Politicians have been thumb twiddling over care reforms for 15 years. It’s time to act04 January 2012
AN OPEN letter to the Prime Minister argued for reform of social care funding yesterday. But we have been here before. Fifteen years ago the Joseph Rowntree Foundation (JRF) published the results of their Inquiry into the Costs of Continuing Care. The 1997 Labour government made reforming the funding of care a priority. A Royal Commission reported in 1999 and it took until 2009 for the government to set out options for fundamental reform. Now it is 2012 and we are still waiting for a final approach to funding these services.
These delays are a problem. Someone who was 40 when the JRF’s inquiry was first published would now be 55 and have little chance of significantly building up assets for retirement. This is not only bad for the individuals affected but it also causes problems for England as a whole. Population ageing means that the longer it takes us to make a change the larger the number of people caught between two systems. Delay makes change more costly.
Costs must be reduced as the longer-term outlook for the government’s accounts is bleak. The fiscal time-bomb of population ageing is already exploding, with the baby-boomer generation retiring and the proportion of the population of working age falling. As a result the cost of health and care is projected to increase by £40bn (in today’s money) by 2041 and the cost of pensions is projected to increase by £32bn. This is money that the government simply does not have.
It is easy to see why politicians want to delay reform. Many people believe that the state will cover the cost of care as it does with the “free at point of use” NHS. Yet the reality is different and many people only discover they need to pay for care when they or a family member enter it. It is a rare politician who will acknowledge that families have to pay for care and, indeed, that for the future system of care to be affordable contributions will have to increase.
The obvious source for contributions is the equity in assets like housing. Yet too often discussions on elderly care reforms are concerned with protecting children’s inheritances. So England persists with a system that is patently unfair, where too many people only find out they are required to pay for care in a moment of crisis. The political consensus favours people being caught short rather than admitting to the reality of hard choices.

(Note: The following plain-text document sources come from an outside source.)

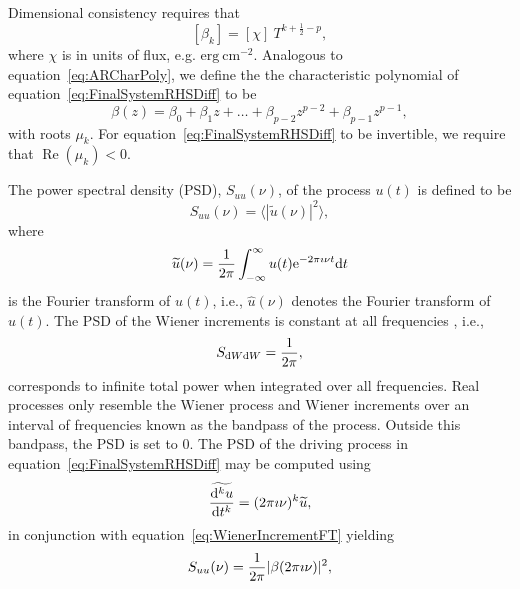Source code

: \documentclass[a4paper,fleqn,usenatbib]{mnras}
\begin{document}
Dimensional consistency requires that
\begin{equation}\label{eq:MAUnits}
[\beta_{k}] = [\chi]~T^{k+\frac{1}{2}-p},
\end{equation}
where $\chi$ is in units of flux, e.g. $\mathrm{erg}~\mathrm{cm}^{-2}$. Analogous to equation~\eqref{eq:ARCharPoly}, we define the the characteristic polynomial of equation~\eqref{eq:FinalSystemRHSDiff} to be
\begin{equation}\label{eq:MACharPoly}
\beta(z) = \beta_{0} + \beta_{1} z + \ldots + \beta_{p-2} z^{p-2} + \beta_{p-1} z^{p-1},
\end{equation}
with roots $\mu_{k}$. For equation~\eqref{eq:FinalSystemRHSDiff} to be invertible, we require that $\operatorname{Re}(\mu_{k}) < 0$.

The power spectral density (PSD), $S_{uu}(\nu)$, of the process $u(t)$ is defined to be
\begin{equation}\label{eq:PSD}
S_{uu}(\nu) = \langle |\widetilde{u}(\nu)|^{2} \rangle,
\end{equation}
where
\begin{equation}\label{eq:FT}
\widetilde{u}(\nu) = \frac{1}{2\pi} \int_{-\infty}^{\infty}u(t)\mathrm{e}^{-2\pi \imath \nu t}\mathrm{d}t
\end{equation}
is the Fourier transform of $u(t)$, i.e., $\widehat{u}(\nu)$ denotes the Fourier transform of $u(t)$. The PSD of the Wiener increments is constant at all frequencies \citep{HandbookOfStatistics19Brockwell}, i.e.,
\begin{equation}\label{eq:WienerIncrementFT}
S_{\mathrm{d}W\mathrm{d}W} = \frac{1}{2 \pi},
\end{equation}
corresponds to infinite total power when integrated over all frequencies. Real processes only resemble the Wiener process and Wiener increments over an interval of frequencies known as the bandpass of the process. Outside this bandpass, the PSD is set to $0$. The PSD of the driving process in equation~\eqref{eq:FinalSystemRHSDiff} may be computed using
\begin{equation}\label{eq:FTDerivative}
\widetilde{\frac{\mathrm{d}^{k}u}{\mathrm{d}t^{k}}} = (2 \pi \imath \nu)^{k}\widetilde{u},
\end{equation}
in conjunction with equation~\eqref{eq:WienerIncrementFT} yielding
\begin{equation}\label{eq:RHSPSD}
S_{uu}(\nu) = \frac{1}{2 \pi } |\beta(2 \pi \imath \nu)|^{2},
\end{equation}
\end{document}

So what should be done? Some answers can be found in the report of last year’s Commission on Funding of Care and Support. This commission, chaired by Andrew Dilnot, rightly emphasised that people should make provision for their own long term care. Yet while many of the ideas raised by this commission were right, the price tag (£1.7bn) of its proposals was wrong. In an environment where budgets are being cut and population ageing is driving up costs, proposals for large increases in spending tend to end up in the long grass. As Liam Byrne, the former Labour Treasury minister, famously wrote, “there’s no money left.”
Perhaps the best idea of the commission was to cap how much people are required to pay towards the costs of their care. Although the proposed level (£35,000) was too low, a cap would provide greater clarity over entitlements and expectations. It would mean that people could pay for the bulk of the costs of the care that they need but would be protected when these costs rise to catastrophic levels. The certainty a cap provides would encourage people to look to vehicles like insurance, annuities and equity release to help manage these costs and make the market more attractive for private providers.
Greater certainty could also encourage an honest conversation on the real costs of an ageing population and how we are going to deal with them.
Everyone knows we are getting older but few people seem to grasp the fundamental challenge this poses for the welfare state. The welfare state was designed for a young and growing population. Like a pyramid scheme, entitlements to retired and other families in need would be paid for by a younger generation of workers. This younger generation would, in turn, receive benefits in later life funded by the next generation of younger workers. Population ageing turns this model on its head.
Politicians have been paralysed by the scale of the challenge of funding long-term care. But they should focus on the opportunities. If they grasp the nettle now then by the end of this year we could be in a much better place, with a better educated population, families preparing for their own futures, higher levels of saving and insurance and, eventually, lower burdens on the taxpayer.